Dünyadaki ilk keçe örneklerine, MÖ 3. ve 4.yüzyıl olarak tarihlendirilmiş olan “Pazırık Kurganları’nda” rastlanmıştır. Dünyanın en eski halısı olan ve MÖ. 500 yılına tarihlendirilen Pazırık Halısı ile aynı kurganda; at iskeletleri ile birlikte birçok tepme keçe eyer örtüsü bulunmuştur.
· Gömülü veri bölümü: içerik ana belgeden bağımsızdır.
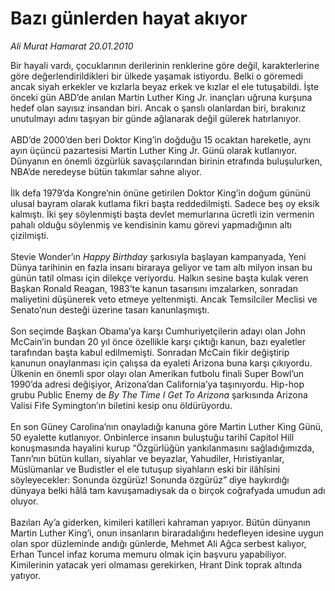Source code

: # Bazı günlerden hayat akıyor

*Ali Murat Hamarat 20.01.2010*

<div class="taraf_structure_2col_1zq">
<div class="margen_n">



 <p>Bir hayali vardı, çocuklarının derilerinin renklerine göre değil, karakterlerine göre değerlendirildikleri bir ülkede yaşamak istiyordu. Belki o göremedi ancak siyah erkekler ve kızlarla beyaz erkek ve kızlar el ele tutuşabildi. İşte önceki gün ABD’de anılan Martin Luther King Jr. inançları uğruna kurşuna hedef olan sayısız insandan biri. Ancak o şanslı olanlardan biri, bırakınız unutulmayı adını taşıyan bir günde ağlanarak değil gülerek hatırlanıyor. <br/><br/>ABD’de 2000’den beri Doktor King’in doğduğu 15 ocaktan hareketle, aynı ayın üçüncü pazartesisi Martin Luther King Jr. Günü olarak kutlanıyor. Dünyanın en önemli özgürlük savaşçılarından birinin etrafında buluşulurken, NBA’de neredeyse bütün takımlar sahne alıyor. <br/><br/>İlk defa 1979’da Kongre’nin önüne getirilen Doktor King’in doğum gününü ulusal bayram olarak kutlama fikri başta reddedilmişti. Sadece beş oy eksik kalmıştı. İki şey söylenmişti başta devlet memurlarına ücretli izin vermenin pahalı olduğu söylenmiş ve kendisinin kamu görevi yapmadığının altı çizilmişti. <br/><br/>Stevie Wonder’ın <i>Happy Birthday</i> şarkısıyla başlayan kampanyada, Yeni Dünya tarihinin en fazla insanı biraraya geliyor ve tam altı milyon insan bu günün tatil olması için dilekçe veriyordu. Halkın sesine başta kulak veren Başkan Ronald Reagan, 1983’te kanun tasarısını imzalarken, sonradan maliyetini düşünerek veto etmeye yeltenmişti. Ancak Temsilciler Meclisi ve Senato’nun desteği üzerine tasarı kanunlaşmıştı. <br/><br/>Son seçimde Başkan Obama’ya karşı Cumhuriyetçilerin adayı olan John McCain’in bundan 20 yıl önce özellikle karşı çıktığı kanun, bazı eyaletler tarafından başta kabul edilmemişti. Sonradan McCain fikir değiştirip kanunun onaylanması için çalışsa da eyaleti Arizona buna karşı çıkıyordu. Ülkenin en önemli spor olayı olan Amerikan futbolu finali Super Bowl’un 1990’da adresi değişiyor, Arizona’dan California’ya taşınıyordu. Hip-hop grubu Public Enemy de <i>By The Time I Get To Arizona </i>şarkısında Arizona Valisi Fife Symington’ın biletini kesip onu öldürüyordu. <br/><br/>En son Güney Carolina’nın onayladığı kanuna göre Martin Luther King Günü, 50 eyalette kutlanıyor. Onbinlerce insanın buluştuğu tarihî Capitol Hill konuşmasında hayalini kurup “Özgürlüğün yankılanmasını sağladığımızda, Tanrı’nın bütün kulları, siyahlar ve beyazlar, Yahudiler, Hıristiyanlar, Müslümanlar ve Budistler el ele tutuşup siyahların eski bir ilâhîsini söyleyecekler: Sonunda özgürüz! Sonunda özgürüz” diye haykırdığı dünyaya belki hâlâ tam kavuşamadıysak da o birçok coğrafyada umudun adı oluyor. <br/><br/>Bazıları Ay’a giderken, kimileri katilleri kahraman yapıyor. Bütün dünyanın Martin Luther King’i, onun insanların biraradalığını hedefleyen idesine uygun olan spor düzleminde andığı günlerde, Mehmet Ali Ağca serbest kalıyor, Erhan Tuncel infaz koruma memuru olmak için başvuru yapabiliyor. Kimilerinin yatacak yeri olmaması gerekirken, Hrant Dink toprak altında yatıyor.</p>
<br/>
<br/>
<br/>



<br/>


<div id="taraf_not">
</div>

</div>


</div>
Bu eserler, günümüzde nesli tükendiği için doğal boyamacılıkta artık kullanılmayan ‘Polonya kermesi’ ve kök boya ile kırmızı renge boyanmış ve aplike tekniğiyle yapılmış ilk örnekler olarak kayıtlara geçmiştir. Polonya kermesi: ‘Sciernthus perennsb L.’ bitkisinin köklerinde parazit olarak yaşayan ve Doğu Almanya’dan Ukrayna’ya kadar olan bölgede endemik olarak bulunan bir canlı. Böceğin dişi türleri boyar madde içermekte olup, kurutularak öğütülmüş böcek, mordanlı boyama yöntemiyle boyanır. Tüm bunlar bize şimdi kullanılmayan kalıcı ve sanat yönü gelişmiş olan bu tekniklerin asırlar öncesinden Türkler tarafından kullanılmakta olduğunu göstermektedir. Geçen zaman içerisinde keçenin kullanım alanlarındaki ve sanat anlayışındaki değişiklikler vb. sebeplerden dolayı artık daha kolay ve hızlı yöntemlerin tercih edilir olduğunu görmekteyiz. Keçe oluşturma ve onu motiflendirme tekniği ve keçeciliğin çağa meydan okuyarak az da olsa devam etmesi hem yün üreticilerini, hem sanatçıları hem de keçeyi seven insanları umutlandırmaktadır.